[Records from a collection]

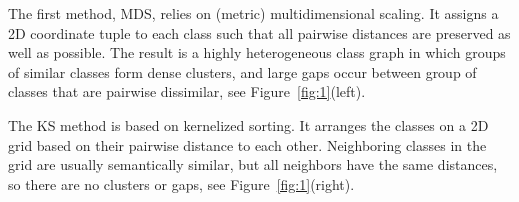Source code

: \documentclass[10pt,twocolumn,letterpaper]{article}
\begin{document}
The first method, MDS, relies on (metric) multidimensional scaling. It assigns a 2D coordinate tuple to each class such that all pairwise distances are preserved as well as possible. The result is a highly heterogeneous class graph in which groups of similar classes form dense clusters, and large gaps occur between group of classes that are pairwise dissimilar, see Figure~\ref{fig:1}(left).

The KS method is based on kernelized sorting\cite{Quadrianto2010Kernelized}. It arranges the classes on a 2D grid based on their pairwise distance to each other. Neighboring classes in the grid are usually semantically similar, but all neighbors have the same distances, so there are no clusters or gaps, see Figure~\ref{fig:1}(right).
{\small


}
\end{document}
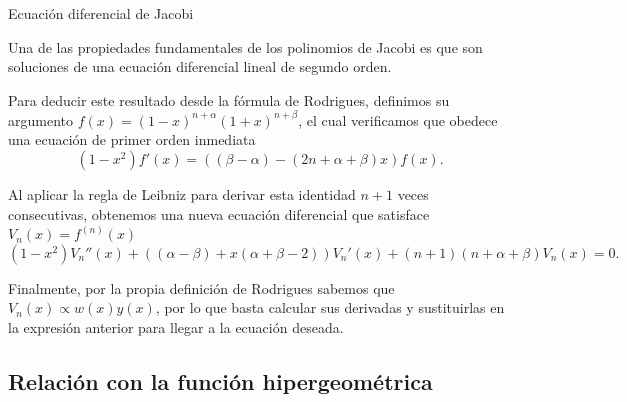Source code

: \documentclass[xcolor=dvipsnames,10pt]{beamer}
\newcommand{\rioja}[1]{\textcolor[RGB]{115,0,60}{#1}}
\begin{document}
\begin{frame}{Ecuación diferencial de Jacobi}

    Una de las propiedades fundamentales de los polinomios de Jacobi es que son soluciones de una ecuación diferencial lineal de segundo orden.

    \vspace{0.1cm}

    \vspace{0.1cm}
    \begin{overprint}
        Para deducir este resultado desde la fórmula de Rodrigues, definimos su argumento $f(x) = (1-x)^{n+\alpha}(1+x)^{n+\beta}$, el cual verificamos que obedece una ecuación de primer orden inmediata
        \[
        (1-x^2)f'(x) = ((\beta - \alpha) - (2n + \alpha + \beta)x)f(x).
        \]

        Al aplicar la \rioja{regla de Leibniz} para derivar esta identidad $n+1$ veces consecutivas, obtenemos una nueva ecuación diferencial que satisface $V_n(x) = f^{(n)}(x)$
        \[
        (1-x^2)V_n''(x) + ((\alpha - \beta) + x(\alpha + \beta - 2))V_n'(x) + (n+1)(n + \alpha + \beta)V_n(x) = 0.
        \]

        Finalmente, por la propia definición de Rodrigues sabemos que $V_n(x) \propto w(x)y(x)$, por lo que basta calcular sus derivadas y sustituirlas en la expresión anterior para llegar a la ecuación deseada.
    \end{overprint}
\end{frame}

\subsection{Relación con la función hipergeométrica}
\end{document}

---

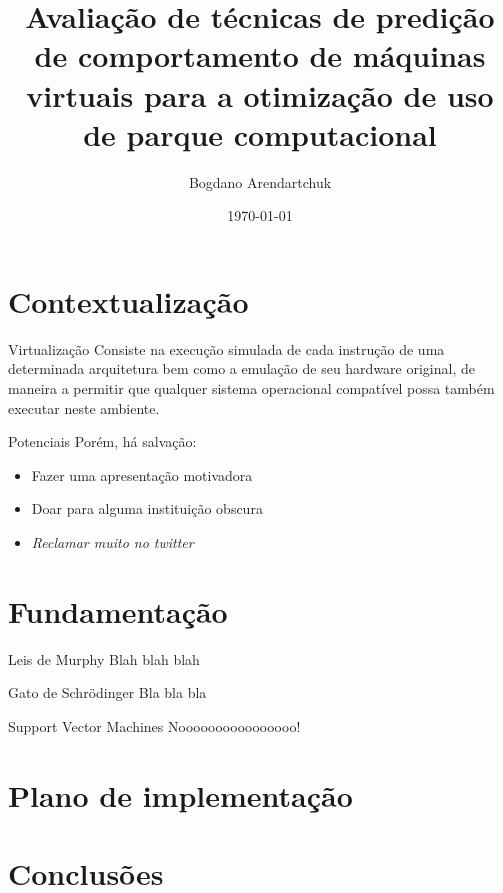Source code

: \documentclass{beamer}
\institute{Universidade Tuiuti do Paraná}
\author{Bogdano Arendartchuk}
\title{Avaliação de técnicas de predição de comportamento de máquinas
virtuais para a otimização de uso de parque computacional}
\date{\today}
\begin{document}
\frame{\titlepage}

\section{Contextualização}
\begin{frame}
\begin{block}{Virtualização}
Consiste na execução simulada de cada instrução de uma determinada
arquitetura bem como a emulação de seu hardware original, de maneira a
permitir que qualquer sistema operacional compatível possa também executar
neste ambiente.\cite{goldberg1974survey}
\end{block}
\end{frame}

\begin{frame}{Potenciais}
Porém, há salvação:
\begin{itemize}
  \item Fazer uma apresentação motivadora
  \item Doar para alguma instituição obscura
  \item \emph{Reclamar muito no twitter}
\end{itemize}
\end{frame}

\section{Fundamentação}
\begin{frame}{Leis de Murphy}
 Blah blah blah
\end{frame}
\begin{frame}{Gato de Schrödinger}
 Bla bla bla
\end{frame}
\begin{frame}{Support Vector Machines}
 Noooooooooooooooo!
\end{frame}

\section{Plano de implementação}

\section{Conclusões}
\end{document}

---

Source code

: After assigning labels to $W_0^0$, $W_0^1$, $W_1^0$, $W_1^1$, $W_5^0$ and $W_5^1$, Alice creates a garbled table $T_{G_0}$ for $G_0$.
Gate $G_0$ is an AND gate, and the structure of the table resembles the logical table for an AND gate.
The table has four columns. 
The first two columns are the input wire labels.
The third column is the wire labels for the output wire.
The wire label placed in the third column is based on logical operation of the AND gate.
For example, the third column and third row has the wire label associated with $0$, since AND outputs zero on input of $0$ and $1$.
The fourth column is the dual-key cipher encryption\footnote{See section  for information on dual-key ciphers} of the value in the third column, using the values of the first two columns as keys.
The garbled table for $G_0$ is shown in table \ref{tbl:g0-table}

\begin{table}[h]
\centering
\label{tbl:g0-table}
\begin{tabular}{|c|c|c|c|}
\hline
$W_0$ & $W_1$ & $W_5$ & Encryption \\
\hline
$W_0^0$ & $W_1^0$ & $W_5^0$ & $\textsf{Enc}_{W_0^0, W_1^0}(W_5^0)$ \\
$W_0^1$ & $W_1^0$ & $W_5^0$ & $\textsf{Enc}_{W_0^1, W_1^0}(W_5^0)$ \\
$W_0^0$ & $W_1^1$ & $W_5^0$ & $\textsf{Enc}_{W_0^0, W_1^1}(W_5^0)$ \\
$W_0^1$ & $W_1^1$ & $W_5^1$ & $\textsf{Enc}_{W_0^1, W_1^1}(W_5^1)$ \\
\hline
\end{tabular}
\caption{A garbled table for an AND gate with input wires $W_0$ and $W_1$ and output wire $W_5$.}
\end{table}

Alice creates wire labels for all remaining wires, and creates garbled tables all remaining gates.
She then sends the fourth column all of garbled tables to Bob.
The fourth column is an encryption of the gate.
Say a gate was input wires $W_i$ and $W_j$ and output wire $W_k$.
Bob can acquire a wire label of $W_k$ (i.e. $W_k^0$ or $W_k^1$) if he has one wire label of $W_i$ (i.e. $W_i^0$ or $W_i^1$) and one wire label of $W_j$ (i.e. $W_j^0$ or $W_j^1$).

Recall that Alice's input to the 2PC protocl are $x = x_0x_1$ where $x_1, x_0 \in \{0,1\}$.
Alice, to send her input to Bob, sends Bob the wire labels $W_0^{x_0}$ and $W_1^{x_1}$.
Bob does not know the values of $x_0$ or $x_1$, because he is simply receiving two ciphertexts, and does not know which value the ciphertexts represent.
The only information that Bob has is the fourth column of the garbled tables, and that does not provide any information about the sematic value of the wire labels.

→ **EXERCISE DIRECTIONS**
Which lines above include the word "garbled"? Pick them out and copy them.

→ **WRITTEN SOLUTION**
: After assigning labels to $W_0^0$, $W_0^1$, $W_1^0$, $W_1^1$, $W_5^0$ and $W_5^1$, Alice creates a garbled table $T_{G_0}$ for $G_0$.
The garbled table for $G_0$ is shown in table \ref{tbl:g0-table}
\caption{A garbled table for an AND gate with input wires $W_0$ and $W_1$ and output wire $W_5$.}
Alice creates wire labels for all remaining wires, and creates garbled tables all remaining gates.
She then sends the fourth column all of garbled tables to Bob.
The only information that Bob has is the fourth column of the garbled tables, and that does not provide any information about the sematic value of the wire labels.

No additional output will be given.